◆ REQUIREMENT
Print only the closing part of the entries. It starts at the line containing "x が 0から100までの実数の値を取るとする。ただし小数点以下3桁（1/1000）までの精度とする。" and includes the final line, exactly as written.
=== Section Start ===
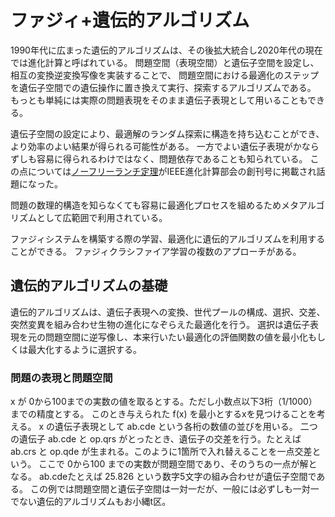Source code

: # ファジィ+遺伝的アルゴリズム

1990年代に広まった遺伝的アルゴリズムは、その後拡大統合し2020年代の現在では進化計算と呼ばれている。
問題空間（表現空間）と遺伝子空間を設定し、相互の変換逆変換写像を実装することで、
問題空間における最適化のステップを遺伝子空間での遺伝操作に置き換えて実行、探索するアルゴリズムである。
もっとも単純には実際の問題表現をそのまま遺伝子表現として用いることもできる。

遺伝子空間の設定により、最適解のランダム探索に構造を持ち込むことができ、より効率のよい結果が得られる可能性がある。
一方でよい遺伝子表現がかならずしも容易に得られるわけではなく、問題依存であることも知られている。
この点については[ノーフリーランチ定理](https://ieeexplore.ieee.org/document/585893)がIEEE進化計算部会の創刊号に掲載され話題になった。

問題の数理的構造を知らなくても容易に最適化プロセスを組めるためメタアルゴリズムとして広範囲で利用されている。

ファジィシステムを構築する際の学習、最適化に遺伝的アルゴリズムを利用することができる。
ファジィクラシファイア学習の複数のアプローチがある。

## 遺伝的アルゴリズムの基礎
遺伝的アルゴリズムは、遺伝子表現への変換、世代プールの構成、選択、交差、突然変異を組み合わせ生物の進化になぞらえた最適化を行う。
選択は遺伝子表現を元の問題空間に逆写像し、本来行いたい最適化の評価関数の値を最小化もしくは最大化するように選択する。

### 問題の表現と問題空間
x が 0から100までの実数の値を取るとする。ただし小数点以下3桁（1/1000）までの精度とする。
このとき与えられた f(x) を最小とするxを見つけることを考える。
x の遺伝子表現として ab.cde という各桁の数値の並びを用いる。
二つの遺伝子 ab.cde と op.qrs がとったとき、遺伝子の交差を行う。たとえば ab.crs と op.qde が生まれる。このように1箇所で入れ替えることを一点交差という。
ここで 0から100 までの実数が問題空間であり、そのうちの一点が解となる。
ab.cdeたとえば 25.826 という数字5文字の組み合わせが遺伝子空間である。
この例では問題空間と遺伝子空間は一対一だが、一般には必ずしも一対一でない遺伝的アルゴリズムもお小縄t区。


###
=== Section End ===
◆ EXERCISE SOLUTION
x が 0から100までの実数の値を取るとする。ただし小数点以下3桁（1/1000）までの精度とする。
このとき与えられた f(x) を最小とするxを見つけることを考える。
x の遺伝子表現として ab.cde という各桁の数値の並びを用いる。
二つの遺伝子 ab.cde と op.qrs がとったとき、遺伝子の交差を行う。たとえば ab.crs と op.qde が生まれる。このように1箇所で入れ替えることを一点交差という。
ここで 0から100 までの実数が問題空間であり、そのうちの一点が解となる。
ab.cdeたとえば 25.826 という数字5文字の組み合わせが遺伝子空間である。
この例では問題空間と遺伝子空間は一対一だが、一般には必ずしも一対一でない遺伝的アルゴリズムもお小縄t区。


###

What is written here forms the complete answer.